Monday 19 April 2010

Ghost in the Party Machine

I just read a thought-provoking review of Roman Polanski's "The Ghost" by Michael Wood in the LRB. Wood didn't think it was a  great movie, though he believes as I do that Polanski is a great director. What set me to thinking were two throwaway lines in his review: the first was that "Polanski has said that he is not interested in politics, and I believe him"; the second, about the movie's principal character Adam Lang (a Tony Blair figure) was that unlike everyone else he feels at home on the grim island because "he is a politician, he is indifferent to places: he brings himself along, so what more could he want?"

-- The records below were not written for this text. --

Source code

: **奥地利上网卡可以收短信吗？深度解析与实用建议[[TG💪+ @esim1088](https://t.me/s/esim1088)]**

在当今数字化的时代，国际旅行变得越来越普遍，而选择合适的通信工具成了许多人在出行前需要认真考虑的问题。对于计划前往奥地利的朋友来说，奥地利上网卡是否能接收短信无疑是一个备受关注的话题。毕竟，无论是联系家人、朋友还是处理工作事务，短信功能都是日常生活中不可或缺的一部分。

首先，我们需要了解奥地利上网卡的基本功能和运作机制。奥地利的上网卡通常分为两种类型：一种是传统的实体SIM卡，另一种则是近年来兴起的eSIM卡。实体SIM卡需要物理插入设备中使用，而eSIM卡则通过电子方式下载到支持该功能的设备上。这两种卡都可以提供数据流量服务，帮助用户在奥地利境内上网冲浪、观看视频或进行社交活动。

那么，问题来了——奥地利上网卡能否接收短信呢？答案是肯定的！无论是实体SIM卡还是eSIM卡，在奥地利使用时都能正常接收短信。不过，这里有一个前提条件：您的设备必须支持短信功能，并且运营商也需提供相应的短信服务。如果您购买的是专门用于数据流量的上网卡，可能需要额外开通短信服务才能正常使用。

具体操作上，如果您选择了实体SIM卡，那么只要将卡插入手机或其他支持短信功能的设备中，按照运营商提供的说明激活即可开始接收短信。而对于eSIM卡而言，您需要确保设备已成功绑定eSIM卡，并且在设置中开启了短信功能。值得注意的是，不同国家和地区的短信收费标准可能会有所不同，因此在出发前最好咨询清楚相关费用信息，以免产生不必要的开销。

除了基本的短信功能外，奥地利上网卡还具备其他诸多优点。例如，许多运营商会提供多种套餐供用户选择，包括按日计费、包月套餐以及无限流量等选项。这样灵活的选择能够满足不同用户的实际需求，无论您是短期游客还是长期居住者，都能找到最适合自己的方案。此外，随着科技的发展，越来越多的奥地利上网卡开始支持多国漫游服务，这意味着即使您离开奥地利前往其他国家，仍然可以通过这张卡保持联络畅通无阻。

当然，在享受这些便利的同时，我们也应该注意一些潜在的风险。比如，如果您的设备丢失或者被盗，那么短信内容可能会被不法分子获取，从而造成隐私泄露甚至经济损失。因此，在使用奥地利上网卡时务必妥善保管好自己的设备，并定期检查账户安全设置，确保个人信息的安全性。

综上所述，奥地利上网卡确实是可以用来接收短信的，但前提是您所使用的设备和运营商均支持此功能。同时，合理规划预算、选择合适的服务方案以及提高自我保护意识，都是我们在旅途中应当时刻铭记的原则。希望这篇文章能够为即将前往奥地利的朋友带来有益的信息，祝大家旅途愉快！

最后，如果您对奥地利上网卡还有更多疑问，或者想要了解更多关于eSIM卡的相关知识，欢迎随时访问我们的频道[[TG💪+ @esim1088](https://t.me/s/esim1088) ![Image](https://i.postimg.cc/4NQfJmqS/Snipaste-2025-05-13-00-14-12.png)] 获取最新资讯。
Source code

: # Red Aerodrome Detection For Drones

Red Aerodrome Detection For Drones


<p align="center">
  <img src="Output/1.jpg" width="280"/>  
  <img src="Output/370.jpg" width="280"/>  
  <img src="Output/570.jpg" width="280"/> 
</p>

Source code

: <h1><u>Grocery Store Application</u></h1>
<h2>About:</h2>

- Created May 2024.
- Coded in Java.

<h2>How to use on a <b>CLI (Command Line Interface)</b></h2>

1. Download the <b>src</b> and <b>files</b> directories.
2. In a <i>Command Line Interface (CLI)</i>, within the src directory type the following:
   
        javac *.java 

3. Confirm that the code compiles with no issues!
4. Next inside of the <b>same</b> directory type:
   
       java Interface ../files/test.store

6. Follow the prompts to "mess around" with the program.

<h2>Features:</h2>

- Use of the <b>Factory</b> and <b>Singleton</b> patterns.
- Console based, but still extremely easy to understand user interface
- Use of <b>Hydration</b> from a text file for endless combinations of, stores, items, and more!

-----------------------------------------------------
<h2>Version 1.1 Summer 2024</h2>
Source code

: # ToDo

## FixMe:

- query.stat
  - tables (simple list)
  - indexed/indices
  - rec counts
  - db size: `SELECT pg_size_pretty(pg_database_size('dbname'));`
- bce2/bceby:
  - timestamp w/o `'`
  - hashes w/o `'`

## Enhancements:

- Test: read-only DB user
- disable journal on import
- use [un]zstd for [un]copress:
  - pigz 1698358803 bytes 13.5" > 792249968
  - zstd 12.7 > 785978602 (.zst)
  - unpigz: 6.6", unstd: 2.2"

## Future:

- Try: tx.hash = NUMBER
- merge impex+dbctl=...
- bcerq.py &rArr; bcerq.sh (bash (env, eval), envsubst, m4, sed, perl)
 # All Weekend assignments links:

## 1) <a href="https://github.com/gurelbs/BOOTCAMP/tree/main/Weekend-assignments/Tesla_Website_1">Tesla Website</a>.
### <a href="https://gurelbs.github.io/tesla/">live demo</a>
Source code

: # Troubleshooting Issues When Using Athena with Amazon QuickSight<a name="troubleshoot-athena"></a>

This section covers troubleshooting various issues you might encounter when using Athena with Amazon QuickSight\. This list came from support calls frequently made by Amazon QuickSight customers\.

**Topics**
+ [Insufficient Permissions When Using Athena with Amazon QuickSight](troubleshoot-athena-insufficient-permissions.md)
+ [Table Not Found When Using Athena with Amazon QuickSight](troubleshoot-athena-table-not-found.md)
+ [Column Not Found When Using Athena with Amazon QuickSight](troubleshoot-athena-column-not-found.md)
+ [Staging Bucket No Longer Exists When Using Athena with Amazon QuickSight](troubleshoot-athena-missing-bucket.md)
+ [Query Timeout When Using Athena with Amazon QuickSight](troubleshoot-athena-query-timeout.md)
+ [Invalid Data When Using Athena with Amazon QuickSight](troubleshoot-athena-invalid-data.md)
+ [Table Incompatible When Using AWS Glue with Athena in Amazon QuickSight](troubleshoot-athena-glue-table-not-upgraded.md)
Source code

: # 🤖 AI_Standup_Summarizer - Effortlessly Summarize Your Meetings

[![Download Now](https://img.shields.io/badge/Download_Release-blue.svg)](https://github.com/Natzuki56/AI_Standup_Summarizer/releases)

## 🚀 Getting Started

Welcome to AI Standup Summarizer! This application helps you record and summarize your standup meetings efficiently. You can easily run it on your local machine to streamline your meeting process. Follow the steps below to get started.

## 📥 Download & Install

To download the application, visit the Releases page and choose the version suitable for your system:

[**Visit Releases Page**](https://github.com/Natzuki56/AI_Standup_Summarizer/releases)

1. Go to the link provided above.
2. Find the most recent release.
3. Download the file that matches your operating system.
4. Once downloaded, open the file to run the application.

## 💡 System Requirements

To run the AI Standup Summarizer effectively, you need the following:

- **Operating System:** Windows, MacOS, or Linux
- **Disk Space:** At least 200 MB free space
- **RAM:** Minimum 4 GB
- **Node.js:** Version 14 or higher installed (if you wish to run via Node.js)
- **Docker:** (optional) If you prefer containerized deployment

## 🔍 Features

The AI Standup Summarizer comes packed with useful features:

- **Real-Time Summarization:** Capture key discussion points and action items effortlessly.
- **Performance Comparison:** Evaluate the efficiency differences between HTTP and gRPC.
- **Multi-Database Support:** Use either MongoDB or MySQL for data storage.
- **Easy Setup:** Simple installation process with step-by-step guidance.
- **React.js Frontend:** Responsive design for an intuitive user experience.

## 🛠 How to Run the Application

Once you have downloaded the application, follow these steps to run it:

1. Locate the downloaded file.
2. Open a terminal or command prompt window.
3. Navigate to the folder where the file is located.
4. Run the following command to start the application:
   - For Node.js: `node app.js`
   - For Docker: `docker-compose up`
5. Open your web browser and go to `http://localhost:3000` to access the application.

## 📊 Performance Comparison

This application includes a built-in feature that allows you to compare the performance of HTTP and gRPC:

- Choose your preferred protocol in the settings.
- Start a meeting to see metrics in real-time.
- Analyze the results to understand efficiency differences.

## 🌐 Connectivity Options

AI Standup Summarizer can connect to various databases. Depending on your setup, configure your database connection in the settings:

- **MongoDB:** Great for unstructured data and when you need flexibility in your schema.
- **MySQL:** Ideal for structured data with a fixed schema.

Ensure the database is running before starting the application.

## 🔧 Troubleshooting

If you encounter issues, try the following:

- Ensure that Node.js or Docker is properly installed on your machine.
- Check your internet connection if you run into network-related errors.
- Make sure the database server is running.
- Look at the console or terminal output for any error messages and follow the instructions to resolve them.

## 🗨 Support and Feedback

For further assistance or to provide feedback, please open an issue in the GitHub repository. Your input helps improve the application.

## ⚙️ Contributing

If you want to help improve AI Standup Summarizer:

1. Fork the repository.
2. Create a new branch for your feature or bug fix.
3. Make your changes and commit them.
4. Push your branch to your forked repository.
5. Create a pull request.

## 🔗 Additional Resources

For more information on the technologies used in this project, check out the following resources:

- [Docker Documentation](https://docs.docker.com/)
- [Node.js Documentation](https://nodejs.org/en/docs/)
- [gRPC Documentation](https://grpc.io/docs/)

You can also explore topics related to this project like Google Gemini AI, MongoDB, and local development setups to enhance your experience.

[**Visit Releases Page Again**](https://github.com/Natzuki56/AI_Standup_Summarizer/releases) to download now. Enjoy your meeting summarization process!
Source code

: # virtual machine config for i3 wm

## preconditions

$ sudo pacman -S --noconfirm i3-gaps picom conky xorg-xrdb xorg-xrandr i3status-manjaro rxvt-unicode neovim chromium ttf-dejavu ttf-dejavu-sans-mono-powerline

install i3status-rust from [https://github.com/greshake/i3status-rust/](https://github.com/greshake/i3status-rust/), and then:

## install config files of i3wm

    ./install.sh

This triggered queries as to what politics means nowadays, and what it means not to be interested in it. Perhaps there are now three totally disjoint populations in the land:

1) those who are not interested in politics, which means in practice that they are only interested at worst in themselves, or at best in their families and friends too. Private citizens.
2) politicians who are only interested in themselves.
3) a smallish minority, including a very few politicians, who are interested in politics. This means that they cannot help but see the larger picture, beyond their own immediate family interests, and that they might even do or support things that are not in their own immediate interest. They risk attack by ordinary private citizens for being hopeless idealists or even fanatics.

I'm also in the middle of reviewing a book called "Cool Capitalism" by Jim McGuigan (Pluto Press), whose basic conclusion supports precisely this picture of modern life: we've entered a fourth, perhaps final, perhaps perpetual phase of capitalism in which the private life of consumption has expelled politics from everyday life and relegated it to a niche for professionals (who unfortunately can't be trusted).